In patients who have had strokes, dysphagia is usually neurological in nature since damage has occurred to the area of the brain or nervous system that regulates swallowing and associated reflexes. These patients experience problems with swallowing because their bodies have actually 'forgotten' how to swallow. Stroke dysphagia occurs in approximately one out of every two patients, even though some researchers think that an amount up to 73% of stroke patients will experience difficulties in swallowing. Aside from the noticeable evolution of hydration and nutrition that stems from this kind of dysphagia, stroke patients who develop this illness will also learn that they are at a greater risk for developing similar complications. In oropharyngeal dysphagia, the larynx may not close correctly during the process of swallowing. When this happens, food can get into the respiratory system and the lungs. This is what occurs when we say that food 'has gone down the wrong pipe'. The result can become an infection in the lungs, and it is common for dysphagic stroke patients to come down with aspiration pneumonia (pneumonia caused as a result of food that is aspirated or breathed in), a very dangerous disease that can be lethal. Accordingly, it is crucial that patients who have a stroke and related dysphagia are immediately diagnosed so that the necessary procedure can be applied in order to prohibit food from invading the lungs. Cerebral palsy and multiple sclerosis constitute other factors that lead to neurological dysphagia.

Not being of neurological origin, oesophageal dysphagia may result from blockades in the oral cavity and the oesophagus. Swallowing problems may result from a variety of conditions ranging from cleft lip or palate to mouth cancer. There are additional illnesses like gastro-oesophageal reflux disease (or GORD), in which the acid from the stomach travels into the oesophagus, thus causing the tissue to become scarred, which can turn into dysphagia. Radiotherapy, used to control such diseases as tuberculosis and herpes, may lead to scar tissue formation down the lining of the oesophagus, which causes swallowing problems.

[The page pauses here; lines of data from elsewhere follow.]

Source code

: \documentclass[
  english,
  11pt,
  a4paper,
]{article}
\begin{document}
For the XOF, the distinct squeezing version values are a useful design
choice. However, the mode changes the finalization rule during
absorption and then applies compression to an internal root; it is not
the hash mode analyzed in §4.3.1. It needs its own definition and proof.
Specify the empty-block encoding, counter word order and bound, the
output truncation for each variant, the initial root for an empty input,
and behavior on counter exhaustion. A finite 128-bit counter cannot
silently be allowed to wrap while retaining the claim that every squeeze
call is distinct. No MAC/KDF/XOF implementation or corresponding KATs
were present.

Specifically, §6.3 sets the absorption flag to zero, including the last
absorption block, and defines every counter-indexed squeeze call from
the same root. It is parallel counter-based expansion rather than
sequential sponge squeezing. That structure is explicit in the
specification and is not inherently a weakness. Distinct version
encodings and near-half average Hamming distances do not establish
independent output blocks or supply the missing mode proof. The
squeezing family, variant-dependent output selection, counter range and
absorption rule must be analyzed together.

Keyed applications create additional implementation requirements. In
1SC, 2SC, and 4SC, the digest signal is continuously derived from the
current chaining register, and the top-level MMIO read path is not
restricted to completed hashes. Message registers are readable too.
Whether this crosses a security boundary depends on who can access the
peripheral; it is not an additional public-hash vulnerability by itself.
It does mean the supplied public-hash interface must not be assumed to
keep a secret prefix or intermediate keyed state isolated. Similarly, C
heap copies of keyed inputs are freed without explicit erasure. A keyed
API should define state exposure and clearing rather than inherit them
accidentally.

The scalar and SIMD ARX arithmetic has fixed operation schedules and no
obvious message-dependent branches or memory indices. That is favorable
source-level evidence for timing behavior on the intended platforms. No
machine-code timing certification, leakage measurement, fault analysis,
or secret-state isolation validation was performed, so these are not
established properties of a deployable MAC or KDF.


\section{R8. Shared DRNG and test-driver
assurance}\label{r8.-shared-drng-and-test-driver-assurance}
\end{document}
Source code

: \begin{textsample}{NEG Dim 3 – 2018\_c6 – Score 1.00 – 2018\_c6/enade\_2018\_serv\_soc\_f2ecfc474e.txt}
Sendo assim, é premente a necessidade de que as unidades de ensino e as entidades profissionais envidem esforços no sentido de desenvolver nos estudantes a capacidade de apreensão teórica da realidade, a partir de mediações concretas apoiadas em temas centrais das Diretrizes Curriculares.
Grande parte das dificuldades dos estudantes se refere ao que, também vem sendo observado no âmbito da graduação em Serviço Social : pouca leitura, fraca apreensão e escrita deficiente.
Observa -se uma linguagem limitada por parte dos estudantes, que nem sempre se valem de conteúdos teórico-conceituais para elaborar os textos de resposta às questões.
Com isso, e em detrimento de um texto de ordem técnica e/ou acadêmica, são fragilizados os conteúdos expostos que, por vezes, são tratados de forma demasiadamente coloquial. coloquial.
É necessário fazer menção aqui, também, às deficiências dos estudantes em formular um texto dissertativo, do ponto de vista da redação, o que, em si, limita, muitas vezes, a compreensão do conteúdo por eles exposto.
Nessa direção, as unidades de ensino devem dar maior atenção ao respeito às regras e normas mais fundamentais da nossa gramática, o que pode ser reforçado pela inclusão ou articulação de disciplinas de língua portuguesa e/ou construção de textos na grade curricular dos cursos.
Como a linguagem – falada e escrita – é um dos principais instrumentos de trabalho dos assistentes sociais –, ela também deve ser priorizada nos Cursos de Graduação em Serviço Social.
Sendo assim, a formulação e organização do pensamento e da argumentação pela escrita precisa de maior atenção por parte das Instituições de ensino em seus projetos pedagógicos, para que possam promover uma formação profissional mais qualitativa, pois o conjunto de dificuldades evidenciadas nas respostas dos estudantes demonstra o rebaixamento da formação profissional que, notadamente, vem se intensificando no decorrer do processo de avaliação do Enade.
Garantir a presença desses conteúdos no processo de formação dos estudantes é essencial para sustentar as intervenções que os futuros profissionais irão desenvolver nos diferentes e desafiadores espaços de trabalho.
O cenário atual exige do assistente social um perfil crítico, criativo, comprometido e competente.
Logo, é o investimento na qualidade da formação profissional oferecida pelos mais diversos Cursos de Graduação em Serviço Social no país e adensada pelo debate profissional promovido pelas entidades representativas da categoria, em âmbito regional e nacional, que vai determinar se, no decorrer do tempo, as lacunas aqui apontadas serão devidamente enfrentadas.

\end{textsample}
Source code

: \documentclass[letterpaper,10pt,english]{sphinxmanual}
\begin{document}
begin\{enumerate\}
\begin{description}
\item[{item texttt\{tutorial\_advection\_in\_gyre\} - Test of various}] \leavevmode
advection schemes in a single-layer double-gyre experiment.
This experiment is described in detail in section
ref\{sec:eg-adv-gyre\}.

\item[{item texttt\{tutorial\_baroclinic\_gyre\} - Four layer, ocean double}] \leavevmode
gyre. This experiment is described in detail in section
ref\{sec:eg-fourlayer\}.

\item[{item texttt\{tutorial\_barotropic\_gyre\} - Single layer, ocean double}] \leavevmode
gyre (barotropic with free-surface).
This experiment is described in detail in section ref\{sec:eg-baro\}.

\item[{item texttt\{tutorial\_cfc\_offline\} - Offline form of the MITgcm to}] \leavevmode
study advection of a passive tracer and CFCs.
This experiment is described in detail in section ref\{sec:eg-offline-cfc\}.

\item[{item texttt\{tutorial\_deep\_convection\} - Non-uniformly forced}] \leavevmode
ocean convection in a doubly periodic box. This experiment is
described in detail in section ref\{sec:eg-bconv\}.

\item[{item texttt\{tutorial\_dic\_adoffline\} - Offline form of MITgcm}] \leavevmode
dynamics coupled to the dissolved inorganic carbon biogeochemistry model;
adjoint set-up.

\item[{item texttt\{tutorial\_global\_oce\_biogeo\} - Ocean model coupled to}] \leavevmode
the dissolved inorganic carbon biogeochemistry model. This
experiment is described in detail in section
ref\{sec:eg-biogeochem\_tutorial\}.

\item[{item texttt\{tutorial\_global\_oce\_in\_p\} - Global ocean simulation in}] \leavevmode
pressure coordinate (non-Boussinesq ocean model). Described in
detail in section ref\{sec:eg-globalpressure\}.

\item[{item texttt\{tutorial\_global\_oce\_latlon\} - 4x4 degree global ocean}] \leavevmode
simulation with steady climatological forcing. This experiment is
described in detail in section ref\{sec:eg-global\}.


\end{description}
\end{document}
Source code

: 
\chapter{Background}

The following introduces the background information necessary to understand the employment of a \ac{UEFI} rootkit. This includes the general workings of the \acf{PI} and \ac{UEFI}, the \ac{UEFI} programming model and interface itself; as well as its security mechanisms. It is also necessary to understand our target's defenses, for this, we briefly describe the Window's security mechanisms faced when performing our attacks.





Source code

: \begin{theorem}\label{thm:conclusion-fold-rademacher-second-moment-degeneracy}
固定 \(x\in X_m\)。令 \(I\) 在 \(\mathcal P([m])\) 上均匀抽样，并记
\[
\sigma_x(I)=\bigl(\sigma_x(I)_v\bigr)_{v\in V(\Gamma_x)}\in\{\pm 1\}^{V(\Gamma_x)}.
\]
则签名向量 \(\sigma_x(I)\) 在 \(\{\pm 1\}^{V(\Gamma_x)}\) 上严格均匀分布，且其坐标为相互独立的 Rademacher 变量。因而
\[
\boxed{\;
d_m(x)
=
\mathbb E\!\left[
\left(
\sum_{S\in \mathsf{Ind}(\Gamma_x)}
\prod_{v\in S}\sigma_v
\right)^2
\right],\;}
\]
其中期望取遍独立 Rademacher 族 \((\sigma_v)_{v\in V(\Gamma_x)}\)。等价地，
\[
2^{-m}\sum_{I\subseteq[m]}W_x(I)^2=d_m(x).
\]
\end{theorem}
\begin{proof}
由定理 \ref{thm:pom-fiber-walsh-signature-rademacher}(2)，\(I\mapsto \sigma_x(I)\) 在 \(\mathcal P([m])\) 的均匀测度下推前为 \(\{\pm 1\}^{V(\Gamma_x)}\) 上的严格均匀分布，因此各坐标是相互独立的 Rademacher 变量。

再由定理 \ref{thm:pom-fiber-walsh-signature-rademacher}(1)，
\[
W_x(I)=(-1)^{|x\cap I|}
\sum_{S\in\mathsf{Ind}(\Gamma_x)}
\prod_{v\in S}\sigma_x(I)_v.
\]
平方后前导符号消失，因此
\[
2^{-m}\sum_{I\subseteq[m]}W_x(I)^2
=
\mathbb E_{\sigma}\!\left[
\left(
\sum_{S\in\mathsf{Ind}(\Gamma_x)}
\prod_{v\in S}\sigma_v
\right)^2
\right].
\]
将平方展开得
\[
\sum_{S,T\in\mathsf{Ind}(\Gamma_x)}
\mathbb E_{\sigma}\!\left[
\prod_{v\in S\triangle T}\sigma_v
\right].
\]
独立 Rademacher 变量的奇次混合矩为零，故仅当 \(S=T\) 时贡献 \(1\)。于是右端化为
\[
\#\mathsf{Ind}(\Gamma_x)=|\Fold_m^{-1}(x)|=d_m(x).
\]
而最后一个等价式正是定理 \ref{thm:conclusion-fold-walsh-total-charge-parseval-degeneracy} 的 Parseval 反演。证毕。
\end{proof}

Achalasia is one kind of muscular dysphagia that is responsible for affecting about 1 in every 100,000 individuals. Even though this is a medical illness that lasts throughout a person's life, there are several kinds of treatments that may be found. This happens when the bottom two-thirds of the oesophagus stiffen to the point where food will not pass through into the stomach. It is difficult to diagnose the problems at an early stage since they take time to set in and manifest themselves only at an advanced stage. Hiccups, heart burn, chest pain, and most notably difficulties swallowing are symptoms. There are several different types of treatments, including medications that help the stomach muscles to relax, which allows food to enter the stomach without any obstructions.